CHAPTER FORTY-FOUR

“You must imagine your hands physically touching the weapon, guiding the shadows to move it as your body would,” I instructed, my palms following the path of a pointed dagger in slow, circular motions.

“Whoa,” a chorus of young Veythar sang, their wide eyes fixed on the spectacle of shifting smoke.

I was back in the courtyard, the training ground for the younger Veythar.

The younglings, no older than human children, watched me with a mix of awe and trepidation. Their small forms were still soft at the edges—smoky, half-formed silhouettes that pulsed with a nascent power, eager to be unleashed.

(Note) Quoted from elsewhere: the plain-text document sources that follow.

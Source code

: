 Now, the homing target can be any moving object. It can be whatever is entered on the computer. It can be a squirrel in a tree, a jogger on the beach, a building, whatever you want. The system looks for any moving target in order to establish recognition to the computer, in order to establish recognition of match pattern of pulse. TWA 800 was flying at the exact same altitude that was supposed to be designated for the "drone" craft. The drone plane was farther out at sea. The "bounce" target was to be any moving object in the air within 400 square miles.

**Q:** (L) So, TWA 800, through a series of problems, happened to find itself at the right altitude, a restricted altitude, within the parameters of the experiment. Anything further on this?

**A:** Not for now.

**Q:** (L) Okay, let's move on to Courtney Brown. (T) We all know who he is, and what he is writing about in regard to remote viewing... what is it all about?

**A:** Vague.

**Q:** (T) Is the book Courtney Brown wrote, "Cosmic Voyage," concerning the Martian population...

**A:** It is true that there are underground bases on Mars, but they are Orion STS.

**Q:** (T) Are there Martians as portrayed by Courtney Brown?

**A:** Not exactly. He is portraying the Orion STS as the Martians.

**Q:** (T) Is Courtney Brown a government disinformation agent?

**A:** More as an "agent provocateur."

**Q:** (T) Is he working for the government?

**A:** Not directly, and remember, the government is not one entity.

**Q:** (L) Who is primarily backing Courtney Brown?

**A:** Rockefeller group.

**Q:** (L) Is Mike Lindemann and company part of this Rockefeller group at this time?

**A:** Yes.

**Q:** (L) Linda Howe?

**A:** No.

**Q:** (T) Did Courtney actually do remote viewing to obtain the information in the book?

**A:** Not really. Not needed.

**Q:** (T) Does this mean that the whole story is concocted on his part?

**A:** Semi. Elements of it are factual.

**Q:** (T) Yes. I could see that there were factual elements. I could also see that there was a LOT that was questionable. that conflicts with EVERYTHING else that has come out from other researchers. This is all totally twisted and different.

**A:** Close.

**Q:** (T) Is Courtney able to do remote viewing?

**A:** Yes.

They were the future, and a heavy weight settled in my chest, a mixture of protectiveness and dread. They were so fragile, so full of unmarred potential in a world determined to twist and break it.

Eladaria stood in the doorway, her pale form half-veiled in the drifting light that filtered through the high arches of the courtyard. She did not interrupt. Instead, she watched with that quiet, assessing stillness that made even seasoned warriors shift beneath her gaze.

The shadows responded to my guidance, curling around the hilt of the dagger as though invisible fingers had wrapped themselves around it. The blade lifted from the stone pedestal with a slow, trembling grace, smoke coiling along its edge before settling into a steady hover.

“You see?” I murmured, softening my tone as one of the smallest younglings flinched at the movement. “It is not about force. If you try to command them, they will resist you. If you feel them as an extension of yourself, they will listen.”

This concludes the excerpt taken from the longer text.